Blinds are 750-1500. I have 45,000 to start the hand. Average is about 40K. The cutoff (106,071) makes a min-raise to 3000. The button folds, the SB folds, and I call with the Jd-Td in the BB. The flop is the 2d-4d-Qd. I check. He’s very aggressive and I’m very sure he’s taking a shot at this flop. He bets 9000. I call.
The turn is the 2s, pairing the board. I made a HUGE mistake and checked (there are monsters under the bed). I regretted it the second I did it and he checked behind. The river was the 3d. Very bad card for me. I fired 10K anyway and he called. He had the As-Kd for the king-high flush.
It’s true. One mistake and your whole tournament is fooked.
So, people smarter than me at poker. I played that hand like crap. What’s the better move there?
(A) popping his 9K raise on the flop to something like 25K (would leave me 17K behind)?
(B) moving all-in over the top of the 9K flop bet?
(C) calling his 9K bet on the flop but leading the turn if any non-diamond falls?
I have an idea which one I’d choose. What would you do?
I only had 22K after that hand while average was about 40K. I picked up J-J a few hands later on the button, raised, and was called by the BB. Flop was the Ad-2c-7d. I fired out 6500 to see where I was at and the BB immediately put me all-in. I folded and he claimed a set of deuces.
That left me with 14K. I shoved it in from the cutoff with A-7 and was called by the button and BB with A-T and A-J respectively. Promising flop of Q-9-7, but the J on the turn sent me packing. Booooooooooooooooo.
So clearly, I’m still insane, still a good satellite player but still have a long way to go at tournaments if I’m continuing to mess up easy hands like that one.

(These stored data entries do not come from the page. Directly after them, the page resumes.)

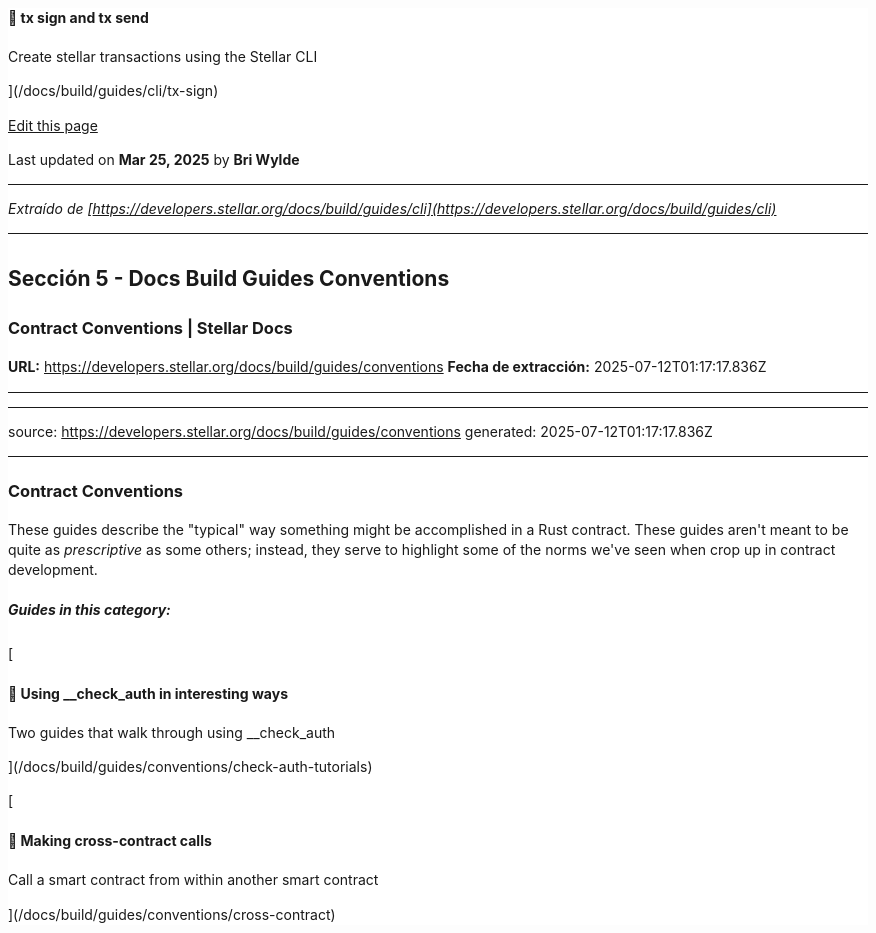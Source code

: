 #### 📄️ tx sign and tx send

Create stellar transactions using the Stellar CLI

](/docs/build/guides/cli/tx-sign)

[Edit this page](https://github.com/stellar/stellar-docs/edit/main/docs/build/guides/cli/README.mdx)

Last updated on **Mar 25, 2025** by **Bri Wylde**

---

_Extraído de [https://developers.stellar.org/docs/build/guides/cli](https://developers.stellar.org/docs/build/guides/cli)_

---

## Sección 5 - Docs Build Guides Conventions

### Contract Conventions | Stellar Docs

**URL:** https://developers.stellar.org/docs/build/guides/conventions
**Fecha de extracción:** 2025-07-12T01:17:17.836Z

---

---

source: https://developers.stellar.org/docs/build/guides/conventions
generated: 2025-07-12T01:17:17.836Z

---

### Contract Conventions

These guides describe the "typical" way something might be accomplished in a Rust contract. These guides aren't meant to be quite as _prescriptive_ as some others; instead, they serve to highlight some of the norms we've seen when crop up in contract development.

##### Guides in this category:

[

#### 📄️ Using \_\_check_auth in interesting ways

Two guides that walk through using \_\_check_auth

](/docs/build/guides/conventions/check-auth-tutorials)

[

#### 📄️ Making cross-contract calls

Call a smart contract from within another smart contract

](/docs/build/guides/conventions/cross-contract)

And (of course) still the most god-awful bankroll manager you’ll ever meet.
Today I’ll be following PokerNews’ coverage of the final table of the EPT Monte Carlo, where Pauly is working so hard to bring y’all the news as it happens, as well as quality photos of the hot European “tail on the rail.” Play starts at 7 AM PDT/10 AM EDT, so leave your boring Monday morning behind, destroy workplace productivity, and come watch the action with us degenerates.
Pauly also just discovered that some of his recent articles have been translated into a number of foreign tongues including French, German, Polish, Greek, Italian, Portuguese, Finnish, Chinese (Mandarin AND Cantonese) and Japanese!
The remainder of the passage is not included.